Revision as of 13:16, 9 November 2024

Problem

A set of $12$ tokens ---- $3$ red, $2$ white, $1$ blue, and $6$ black ---- is to be distributed at random to $3$ game players, $4$ tokens per player. The probability that some player gets all the red tokens, another gets all the white tokens, and the remaining player gets the blue token can be written as $\frac{m}{n}$, where $m$ and $n$ are relatively prime positive integers. What is $m+n$?


$\textbf{(A) }387 \qquad \textbf{(B) }388 \qquad \textbf{(C) }389 \qquad \textbf{(D) }390 \qquad \textbf{(E) }391 \qquad$

Solution 1 (12fact bash)

We have $12!$ total possible arrangements of $12$ distinct tokens. If we imagine the first $4$ tokens of our arrangement go to the first player, the next $4$ go to the second, and the final $4$ go to the third, then we can view this problem as counting the number of valid arrangements.

Firstly, the tokens are not all distinct, so we multiply by $3!$, $2!$, $1!$, and $6!$ to account for the fact that the red, white, blue, and black tokens, respectively can switch around from where they are.

Letting $R$ denote red, $W$ denote white, $B$ denote blue, and $L$ denote black, then our arrangement must be something like $RRRLWWLLWLLL$. The three players are arbitrary, so we multiply by $3!$; then, the player who gets the reds has $\dbinom41=4$ possible arrangements, the player who gets the whites has $\dbinom42=6$ possibilities, and the player who gets the blacks has $\dbinom43=4$ possibilities. Our total on top is thus $3!\cdot2!\cdot1!\cdot6!\cdot3!\cdot4\cdot6\cdot4$, and the denominator is $12!$. Firstly, we have the $6!$ in the numerator cancel out part of the denominator; we thus have the following:

\[\dfrac{3\cdot2\cdot2\cdot3\cdot2\cdot4\cdot6\cdot4}{12\cdot11\cdot10\cdot9\cdot8\cdot7}=\dfrac{2^83^3}{2^63^35\cdot7\cdot11}=\dfrac4{385}.\]

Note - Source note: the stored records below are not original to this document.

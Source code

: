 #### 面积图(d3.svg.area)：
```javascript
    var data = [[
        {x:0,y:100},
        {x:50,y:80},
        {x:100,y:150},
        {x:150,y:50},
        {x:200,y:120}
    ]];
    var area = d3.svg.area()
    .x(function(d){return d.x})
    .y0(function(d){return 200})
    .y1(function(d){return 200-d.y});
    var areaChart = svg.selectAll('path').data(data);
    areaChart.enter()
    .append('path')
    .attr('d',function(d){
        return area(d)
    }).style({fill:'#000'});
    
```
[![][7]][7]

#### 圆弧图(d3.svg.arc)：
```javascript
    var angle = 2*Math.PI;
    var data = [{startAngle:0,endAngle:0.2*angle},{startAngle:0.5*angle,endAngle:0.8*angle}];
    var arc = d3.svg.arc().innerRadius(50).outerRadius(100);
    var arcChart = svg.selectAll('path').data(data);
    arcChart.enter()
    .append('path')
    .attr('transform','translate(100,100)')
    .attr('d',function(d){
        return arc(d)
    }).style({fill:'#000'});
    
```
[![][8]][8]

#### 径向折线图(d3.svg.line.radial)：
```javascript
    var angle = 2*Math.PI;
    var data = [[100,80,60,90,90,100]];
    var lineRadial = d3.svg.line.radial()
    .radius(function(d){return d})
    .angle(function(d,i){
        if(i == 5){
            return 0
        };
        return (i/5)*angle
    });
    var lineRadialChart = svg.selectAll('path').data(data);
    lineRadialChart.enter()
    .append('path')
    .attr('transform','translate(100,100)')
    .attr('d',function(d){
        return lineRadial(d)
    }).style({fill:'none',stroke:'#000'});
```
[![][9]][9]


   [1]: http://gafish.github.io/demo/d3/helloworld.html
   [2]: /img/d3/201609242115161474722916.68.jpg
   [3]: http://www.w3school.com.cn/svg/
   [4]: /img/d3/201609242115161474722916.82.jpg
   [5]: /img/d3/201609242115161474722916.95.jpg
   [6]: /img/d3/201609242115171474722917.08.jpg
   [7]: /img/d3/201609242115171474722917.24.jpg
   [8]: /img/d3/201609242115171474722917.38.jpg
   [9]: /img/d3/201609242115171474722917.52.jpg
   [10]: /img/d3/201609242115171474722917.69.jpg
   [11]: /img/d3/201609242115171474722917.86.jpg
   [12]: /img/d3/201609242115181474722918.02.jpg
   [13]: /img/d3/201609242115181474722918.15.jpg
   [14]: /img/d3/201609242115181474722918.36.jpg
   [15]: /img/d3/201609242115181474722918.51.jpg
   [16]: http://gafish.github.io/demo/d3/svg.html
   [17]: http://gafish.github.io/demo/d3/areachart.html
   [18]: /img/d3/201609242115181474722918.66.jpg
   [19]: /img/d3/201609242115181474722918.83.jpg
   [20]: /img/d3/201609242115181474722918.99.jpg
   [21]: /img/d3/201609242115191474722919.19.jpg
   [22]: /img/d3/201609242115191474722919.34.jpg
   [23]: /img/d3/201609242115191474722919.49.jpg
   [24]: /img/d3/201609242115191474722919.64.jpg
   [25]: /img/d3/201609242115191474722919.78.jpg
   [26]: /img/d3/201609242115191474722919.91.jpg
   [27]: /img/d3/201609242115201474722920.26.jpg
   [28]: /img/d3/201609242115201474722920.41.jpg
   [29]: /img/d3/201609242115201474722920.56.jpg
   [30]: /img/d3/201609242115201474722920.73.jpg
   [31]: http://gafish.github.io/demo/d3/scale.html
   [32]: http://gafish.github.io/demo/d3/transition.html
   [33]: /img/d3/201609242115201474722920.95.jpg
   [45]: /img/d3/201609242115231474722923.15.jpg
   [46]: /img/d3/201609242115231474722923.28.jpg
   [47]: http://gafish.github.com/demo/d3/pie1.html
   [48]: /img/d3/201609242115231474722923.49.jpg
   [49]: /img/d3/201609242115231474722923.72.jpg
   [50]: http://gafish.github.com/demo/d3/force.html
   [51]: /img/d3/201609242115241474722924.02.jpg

Our answer is $4+385=\boxed{\textbf{(C) }389}.$

~Technodoggo

Solution 2

Assume all of them are distinct even though some have the same color,

Total possibility = $\mathrm{C}_{4}^{12}\mathrm{C}_{4}^{8}\mathrm{C}_{4}^{4}$ (choosing 4 random token for each person)

Next, assume that all the token are already in 3 different groups (Note: 3! Ways to do so since 3 people)

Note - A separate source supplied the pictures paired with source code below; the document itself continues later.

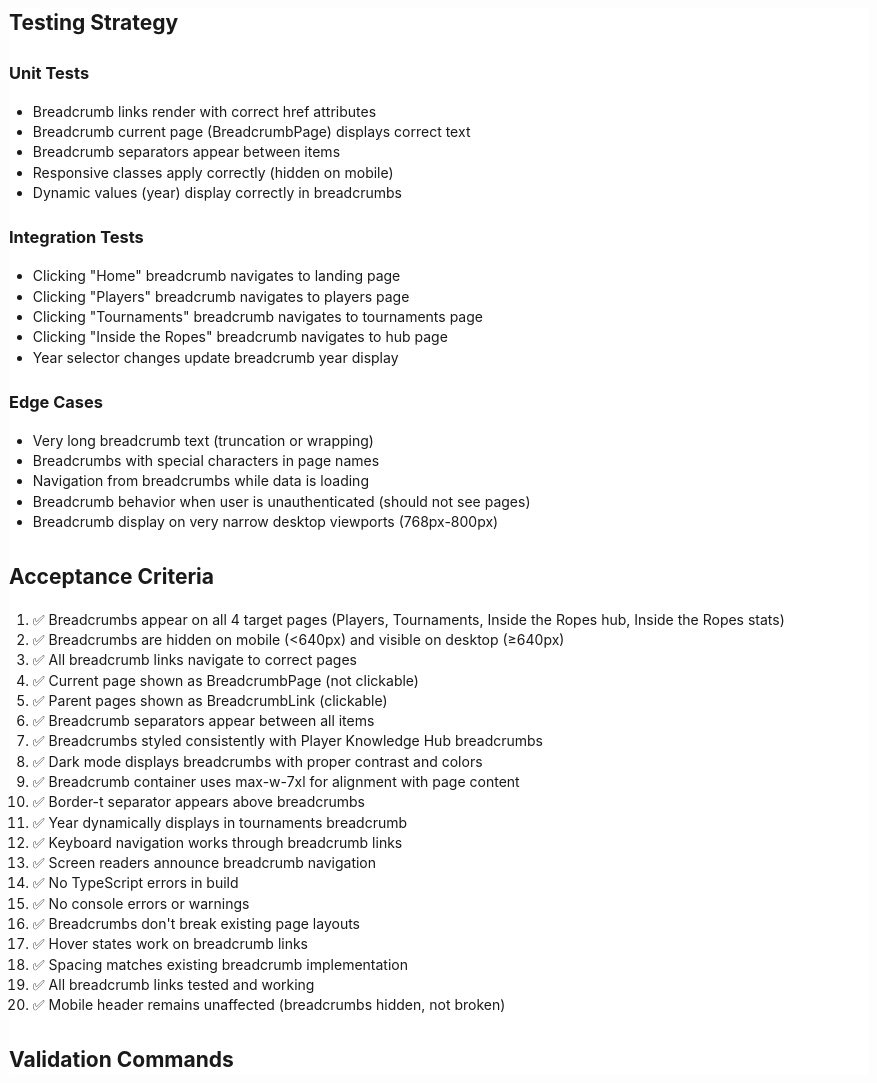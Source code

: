 ## Testing Strategy

### Unit Tests

- Breadcrumb links render with correct href attributes
- Breadcrumb current page (BreadcrumbPage) displays correct text
- Breadcrumb separators appear between items
- Responsive classes apply correctly (hidden on mobile)
- Dynamic values (year) display correctly in breadcrumbs

### Integration Tests

- Clicking "Home" breadcrumb navigates to landing page
- Clicking "Players" breadcrumb navigates to players page
- Clicking "Tournaments" breadcrumb navigates to tournaments page
- Clicking "Inside the Ropes" breadcrumb navigates to hub page
- Year selector changes update breadcrumb year display

### Edge Cases

- Very long breadcrumb text (truncation or wrapping)
- Breadcrumbs with special characters in page names
- Navigation from breadcrumbs while data is loading
- Breadcrumb behavior when user is unauthenticated (should not see pages)
- Breadcrumb display on very narrow desktop viewports (768px-800px)

## Acceptance Criteria

1. ✅ Breadcrumbs appear on all 4 target pages (Players, Tournaments, Inside the Ropes hub, Inside the Ropes stats)
2. ✅ Breadcrumbs are hidden on mobile (<640px) and visible on desktop (≥640px)
3. ✅ All breadcrumb links navigate to correct pages
4. ✅ Current page shown as BreadcrumbPage (not clickable)
5. ✅ Parent pages shown as BreadcrumbLink (clickable)
6. ✅ Breadcrumb separators appear between all items
7. ✅ Breadcrumbs styled consistently with Player Knowledge Hub breadcrumbs
8. ✅ Dark mode displays breadcrumbs with proper contrast and colors
9. ✅ Breadcrumb container uses max-w-7xl for alignment with page content
10. ✅ Border-t separator appears above breadcrumbs
11. ✅ Year dynamically displays in tournaments breadcrumb
12. ✅ Keyboard navigation works through breadcrumb links
13. ✅ Screen readers announce breadcrumb navigation
14. ✅ No TypeScript errors in build
15. ✅ No console errors or warnings
16. ✅ Breadcrumbs don't break existing page layouts
17. ✅ Hover states work on breadcrumb links
18. ✅ Spacing matches existing breadcrumb implementation
19. ✅ All breadcrumb links tested and working
20. ✅ Mobile header remains unaffected (breadcrumbs hidden, not broken)

## Validation Commands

We then distribute the 6 distinct black token into these 3 different groups (So 1,2,3 token for each group)

There are a total of $3!  \cdot  \mathrm{C}_{3}^{6}\mathrm{C}_{2}^{3}\mathrm{C}_{1}^{1}$ ways in doing so

Thus the answer is $3! \cdot \frac{6!}{1!2!3!}/\frac{12!}{4!4!4!}=\frac{4}{385}$

So the answer is $\boxed{\textbf{(C) }389}$

~lptoggled

Solution 3

We first assume there are designated red, white, and blue token players that will receive all of their respective one.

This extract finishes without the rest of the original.